El sabor de la lezíria
En la mesa ribatejana, todo nace de la tierra o del río. El estofado de cordero lechal llega a la mesa en cazuela de barro, humeante, con la grasa brillando en la superficie y el aroma a ajo y cilantro llenando la cocina. El arroz con pato lleva azafrán de las Lezírias, grano menudo y dorado que tiñe el arroz Carolino IGP de un amarillo cálido. Pero es la caldeirada de anguilas —eel stew, como la llaman los mayores en memoria de algún inglés que pasó por aquí— la que mejor traduce el matrimonio con el Tajo: pescado graso y firme, tomate maduro, pimiento asado, pan duro empapándose en el caldo. En los días de frío, la sopa de la cazuela de piedra calienta las manos antes que el estómago: alubias cocidas despacio con farinheira y coles de la huerta. De postre, dulce de cidra cristalizado y bizcocho húmedo, regado con moscatel que cae en hilo espeso. El vino es de la región del Tajo: Fernão Pires fresco en los días de calor, Castelão con cuerpo cuando la noche enfría. El aceite virgen extra de galega, espeso y verde, cierra la comida en hilo sobre el pan de maíz.
Entre el agua y el viento
Glória do Ribatejo respira al ritmo del Tajo.
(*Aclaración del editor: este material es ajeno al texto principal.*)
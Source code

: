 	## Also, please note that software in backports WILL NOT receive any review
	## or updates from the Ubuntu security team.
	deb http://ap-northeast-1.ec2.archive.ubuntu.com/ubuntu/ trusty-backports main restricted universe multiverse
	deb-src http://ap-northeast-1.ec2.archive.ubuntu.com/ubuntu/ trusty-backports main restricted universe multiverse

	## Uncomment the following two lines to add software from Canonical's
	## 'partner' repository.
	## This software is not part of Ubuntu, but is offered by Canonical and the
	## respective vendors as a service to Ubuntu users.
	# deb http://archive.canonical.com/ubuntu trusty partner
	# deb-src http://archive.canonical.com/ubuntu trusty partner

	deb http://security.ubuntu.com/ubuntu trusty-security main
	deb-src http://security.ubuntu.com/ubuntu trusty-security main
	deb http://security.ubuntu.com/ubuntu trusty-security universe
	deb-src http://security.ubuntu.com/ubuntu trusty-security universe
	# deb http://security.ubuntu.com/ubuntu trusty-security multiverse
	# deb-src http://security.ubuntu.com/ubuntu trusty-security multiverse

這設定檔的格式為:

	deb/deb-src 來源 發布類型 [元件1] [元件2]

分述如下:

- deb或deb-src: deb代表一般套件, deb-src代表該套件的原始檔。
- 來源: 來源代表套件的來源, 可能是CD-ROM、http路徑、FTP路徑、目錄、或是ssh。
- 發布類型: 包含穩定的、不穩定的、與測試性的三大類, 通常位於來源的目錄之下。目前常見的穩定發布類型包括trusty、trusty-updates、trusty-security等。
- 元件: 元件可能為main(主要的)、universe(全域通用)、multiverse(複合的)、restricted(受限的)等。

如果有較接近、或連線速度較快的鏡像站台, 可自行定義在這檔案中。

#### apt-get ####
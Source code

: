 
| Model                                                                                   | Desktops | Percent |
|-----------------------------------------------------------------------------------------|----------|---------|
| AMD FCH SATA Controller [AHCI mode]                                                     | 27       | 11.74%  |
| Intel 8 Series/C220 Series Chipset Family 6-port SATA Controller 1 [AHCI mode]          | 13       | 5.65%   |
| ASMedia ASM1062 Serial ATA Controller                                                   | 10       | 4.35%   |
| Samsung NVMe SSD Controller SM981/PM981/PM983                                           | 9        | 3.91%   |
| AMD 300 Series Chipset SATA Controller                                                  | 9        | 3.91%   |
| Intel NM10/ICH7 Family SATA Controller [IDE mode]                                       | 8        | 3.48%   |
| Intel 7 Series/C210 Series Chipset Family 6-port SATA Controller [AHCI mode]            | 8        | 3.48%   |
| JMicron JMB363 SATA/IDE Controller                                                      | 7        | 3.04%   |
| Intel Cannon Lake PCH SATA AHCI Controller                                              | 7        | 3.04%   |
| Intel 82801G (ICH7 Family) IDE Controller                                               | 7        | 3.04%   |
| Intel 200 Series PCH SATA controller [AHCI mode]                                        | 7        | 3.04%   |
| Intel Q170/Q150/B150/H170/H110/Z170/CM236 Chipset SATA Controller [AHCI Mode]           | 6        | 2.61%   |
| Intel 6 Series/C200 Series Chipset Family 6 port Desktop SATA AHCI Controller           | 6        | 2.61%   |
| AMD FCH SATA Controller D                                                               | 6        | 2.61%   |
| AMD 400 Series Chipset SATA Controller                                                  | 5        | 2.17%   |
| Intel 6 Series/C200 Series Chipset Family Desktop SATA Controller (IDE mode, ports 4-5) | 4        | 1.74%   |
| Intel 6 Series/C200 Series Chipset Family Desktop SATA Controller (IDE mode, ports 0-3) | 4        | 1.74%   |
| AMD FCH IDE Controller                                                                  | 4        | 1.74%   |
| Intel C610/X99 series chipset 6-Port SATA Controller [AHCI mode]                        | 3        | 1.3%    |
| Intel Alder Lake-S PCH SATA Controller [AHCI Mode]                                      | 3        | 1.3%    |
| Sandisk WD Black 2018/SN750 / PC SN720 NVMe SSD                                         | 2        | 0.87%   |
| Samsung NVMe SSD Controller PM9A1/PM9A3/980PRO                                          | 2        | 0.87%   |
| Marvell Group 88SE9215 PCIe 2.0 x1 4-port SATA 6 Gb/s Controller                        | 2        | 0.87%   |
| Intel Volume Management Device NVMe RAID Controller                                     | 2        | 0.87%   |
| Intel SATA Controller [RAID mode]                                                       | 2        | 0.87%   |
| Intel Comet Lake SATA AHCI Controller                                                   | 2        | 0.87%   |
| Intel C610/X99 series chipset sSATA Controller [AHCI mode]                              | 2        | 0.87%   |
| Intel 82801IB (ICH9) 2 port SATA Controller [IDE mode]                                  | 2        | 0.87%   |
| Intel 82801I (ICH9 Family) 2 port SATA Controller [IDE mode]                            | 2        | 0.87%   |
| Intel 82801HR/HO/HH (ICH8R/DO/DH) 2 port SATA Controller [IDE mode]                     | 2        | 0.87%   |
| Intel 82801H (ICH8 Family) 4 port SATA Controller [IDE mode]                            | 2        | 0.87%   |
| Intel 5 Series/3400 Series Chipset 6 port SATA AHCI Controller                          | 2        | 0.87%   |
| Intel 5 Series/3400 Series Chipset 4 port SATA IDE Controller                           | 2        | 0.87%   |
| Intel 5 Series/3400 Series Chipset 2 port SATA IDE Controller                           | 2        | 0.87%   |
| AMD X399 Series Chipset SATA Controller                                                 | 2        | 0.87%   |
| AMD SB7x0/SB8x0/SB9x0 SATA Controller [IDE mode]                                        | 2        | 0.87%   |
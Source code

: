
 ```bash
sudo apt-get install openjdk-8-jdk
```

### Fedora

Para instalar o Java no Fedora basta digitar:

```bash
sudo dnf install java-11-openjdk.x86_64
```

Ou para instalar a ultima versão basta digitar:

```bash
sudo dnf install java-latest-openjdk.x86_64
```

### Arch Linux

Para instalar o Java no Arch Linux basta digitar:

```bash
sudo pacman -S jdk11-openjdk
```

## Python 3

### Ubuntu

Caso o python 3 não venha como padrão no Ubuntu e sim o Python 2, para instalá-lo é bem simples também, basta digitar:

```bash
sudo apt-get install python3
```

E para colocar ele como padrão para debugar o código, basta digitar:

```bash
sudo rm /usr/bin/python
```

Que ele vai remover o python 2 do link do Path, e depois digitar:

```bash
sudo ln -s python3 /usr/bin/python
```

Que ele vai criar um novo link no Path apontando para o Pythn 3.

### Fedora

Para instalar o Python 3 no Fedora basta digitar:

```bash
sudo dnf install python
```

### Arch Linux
A cinco kilómetros, la Reserva Natural del Paul do Boquilobo cobija colonias de garzas reales que levantan el vuelo al crepúsculo, alas blancas contra el cielo anaranjado. El Caminho do Arneiro serpentea seis kilómetros entre campos de arroz inundados, reflejos de cielo en el agua quieta, canales estrechos por donde deslizan barcos tradicionales de fondo plano. En septiembre, la cosecha del arroz transforma la lezíria en un hormiguero humano: quien participa en los programas de turismo activo regresa con la espalda dolorida y las manos oliendo a lodo fértil. La Ecopista del Tajo, antigua línea férrea convertida en corredor verde, une Glória con Salvaterra en un recorrido llano donde solo se oye el rodar de los neumáticos sobre la gravilla y el canto de las cogujadas.
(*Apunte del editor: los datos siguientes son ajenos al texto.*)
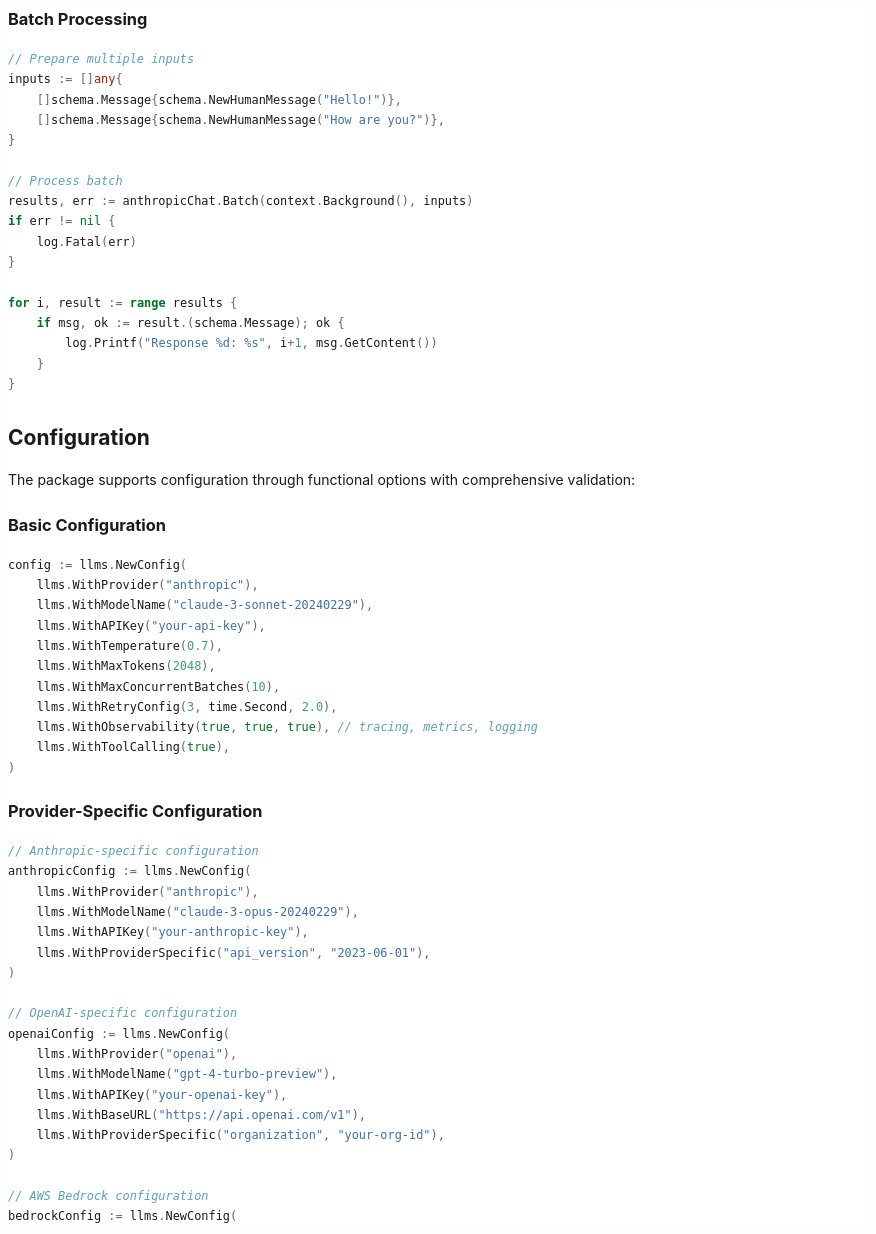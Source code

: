 ### Batch Processing

```go
// Prepare multiple inputs
inputs := []any{
    []schema.Message{schema.NewHumanMessage("Hello!")},
    []schema.Message{schema.NewHumanMessage("How are you?")},
}

// Process batch
results, err := anthropicChat.Batch(context.Background(), inputs)
if err != nil {
    log.Fatal(err)
}

for i, result := range results {
    if msg, ok := result.(schema.Message); ok {
        log.Printf("Response %d: %s", i+1, msg.GetContent())
    }
}
```

## Configuration

The package supports configuration through functional options with comprehensive validation:

### Basic Configuration

```go
config := llms.NewConfig(
    llms.WithProvider("anthropic"),
    llms.WithModelName("claude-3-sonnet-20240229"),
    llms.WithAPIKey("your-api-key"),
    llms.WithTemperature(0.7),
    llms.WithMaxTokens(2048),
    llms.WithMaxConcurrentBatches(10),
    llms.WithRetryConfig(3, time.Second, 2.0),
    llms.WithObservability(true, true, true), // tracing, metrics, logging
    llms.WithToolCalling(true),
)
```

### Provider-Specific Configuration

```go
// Anthropic-specific configuration
anthropicConfig := llms.NewConfig(
    llms.WithProvider("anthropic"),
    llms.WithModelName("claude-3-opus-20240229"),
    llms.WithAPIKey("your-anthropic-key"),
    llms.WithProviderSpecific("api_version", "2023-06-01"),
)

// OpenAI-specific configuration
openaiConfig := llms.NewConfig(
    llms.WithProvider("openai"),
    llms.WithModelName("gpt-4-turbo-preview"),
    llms.WithAPIKey("your-openai-key"),
    llms.WithBaseURL("https://api.openai.com/v1"),
    llms.WithProviderSpecific("organization", "your-org-id"),
)

// AWS Bedrock configuration
bedrockConfig := llms.NewConfig(
```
Toros, lazos y escudos inverosímiles
El primer domingo de mayo, la romería de Nuestra Señora de la Glória llena las calles de marchas populares y trajes de campino: chaleco corto, montera verde, garrocha de madera pulida. En agosto, la Festa do Campino trae demostraciones de lazo en la plaza de toros improvisada, toros bravos guiados con cuerdas, el olor a polvo y sudor de caballo mezclado con el humo de las sardinas asadas. En invierno, el evento Fumeiro e Vinho reúne en torno a mesas largas a quienes saborean chorizo de carne, morcilla de arroz y vino tinto servido en jarros de barro. El escudo de la villa exhibe una cara de lince en rojo, memoria de un tiempo en que el felino acechaba entre los carrizales de la lezíria. Y hay quien jura que el título de la novela Glória de Eça de Queirós, aunque ambientada en Lisboa, guarda en el nombre un hilo ribatejano: conexión simbólica, quizá inventada, pero repetida con orgullo local.
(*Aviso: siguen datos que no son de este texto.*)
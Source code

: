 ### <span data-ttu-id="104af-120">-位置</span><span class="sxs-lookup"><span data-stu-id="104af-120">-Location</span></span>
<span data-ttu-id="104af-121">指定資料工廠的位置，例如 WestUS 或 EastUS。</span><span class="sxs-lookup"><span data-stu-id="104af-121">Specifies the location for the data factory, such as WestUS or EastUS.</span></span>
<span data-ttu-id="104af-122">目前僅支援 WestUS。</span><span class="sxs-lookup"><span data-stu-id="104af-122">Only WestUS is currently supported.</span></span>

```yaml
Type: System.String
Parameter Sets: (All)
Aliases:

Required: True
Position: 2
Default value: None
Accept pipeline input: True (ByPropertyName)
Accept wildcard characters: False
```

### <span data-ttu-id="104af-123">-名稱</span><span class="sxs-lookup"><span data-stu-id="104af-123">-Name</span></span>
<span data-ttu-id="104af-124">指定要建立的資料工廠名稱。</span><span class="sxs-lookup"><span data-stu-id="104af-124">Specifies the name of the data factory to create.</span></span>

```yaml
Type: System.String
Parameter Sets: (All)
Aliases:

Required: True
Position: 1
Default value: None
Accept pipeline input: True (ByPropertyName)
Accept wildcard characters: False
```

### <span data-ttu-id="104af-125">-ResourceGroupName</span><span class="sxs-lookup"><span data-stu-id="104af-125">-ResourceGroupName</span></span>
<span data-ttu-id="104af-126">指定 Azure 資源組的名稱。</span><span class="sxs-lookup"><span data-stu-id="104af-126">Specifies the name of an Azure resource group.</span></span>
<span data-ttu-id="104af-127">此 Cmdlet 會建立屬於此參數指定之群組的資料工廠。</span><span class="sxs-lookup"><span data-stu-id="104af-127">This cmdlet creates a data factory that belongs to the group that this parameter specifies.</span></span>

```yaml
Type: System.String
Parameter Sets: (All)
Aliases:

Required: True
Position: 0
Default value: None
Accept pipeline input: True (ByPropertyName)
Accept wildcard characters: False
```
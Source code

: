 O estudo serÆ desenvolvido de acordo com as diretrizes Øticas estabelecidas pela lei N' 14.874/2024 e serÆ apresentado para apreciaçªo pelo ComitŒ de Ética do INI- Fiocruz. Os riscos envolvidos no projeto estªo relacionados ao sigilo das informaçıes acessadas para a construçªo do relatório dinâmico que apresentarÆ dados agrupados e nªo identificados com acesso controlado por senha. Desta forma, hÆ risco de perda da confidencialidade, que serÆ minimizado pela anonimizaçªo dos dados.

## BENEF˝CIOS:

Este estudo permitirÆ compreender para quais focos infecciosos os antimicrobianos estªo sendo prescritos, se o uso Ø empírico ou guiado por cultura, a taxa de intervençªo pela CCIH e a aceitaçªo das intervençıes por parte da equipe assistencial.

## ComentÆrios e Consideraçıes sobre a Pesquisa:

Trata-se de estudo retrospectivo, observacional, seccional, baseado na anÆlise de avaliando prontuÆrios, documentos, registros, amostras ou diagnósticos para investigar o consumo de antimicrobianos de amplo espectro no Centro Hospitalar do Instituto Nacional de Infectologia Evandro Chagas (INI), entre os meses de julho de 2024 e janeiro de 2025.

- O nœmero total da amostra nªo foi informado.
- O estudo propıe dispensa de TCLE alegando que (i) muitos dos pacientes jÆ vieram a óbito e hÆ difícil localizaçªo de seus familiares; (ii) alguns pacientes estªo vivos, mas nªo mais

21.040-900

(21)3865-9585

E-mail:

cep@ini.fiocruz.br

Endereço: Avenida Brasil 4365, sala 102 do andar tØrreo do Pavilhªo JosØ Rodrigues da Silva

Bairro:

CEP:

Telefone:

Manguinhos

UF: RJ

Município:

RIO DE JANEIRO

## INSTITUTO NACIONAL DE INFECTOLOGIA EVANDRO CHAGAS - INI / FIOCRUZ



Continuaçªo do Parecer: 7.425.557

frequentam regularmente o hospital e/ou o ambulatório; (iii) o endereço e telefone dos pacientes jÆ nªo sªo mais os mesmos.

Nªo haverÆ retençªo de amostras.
En el embarcadero del Arneiro, al caer la tarde, un barco de madera cruje contra las estacas. El agua del Tajo refleja el rosa del ocaso, y en las orillas los cañaverales susurran una conversación antigua. Aquí el río no fluye: se acumula en brazos, charcas, espejos donde el cielo se repite al revés, y es en esa duplicación lenta donde Glória encuentra su compás.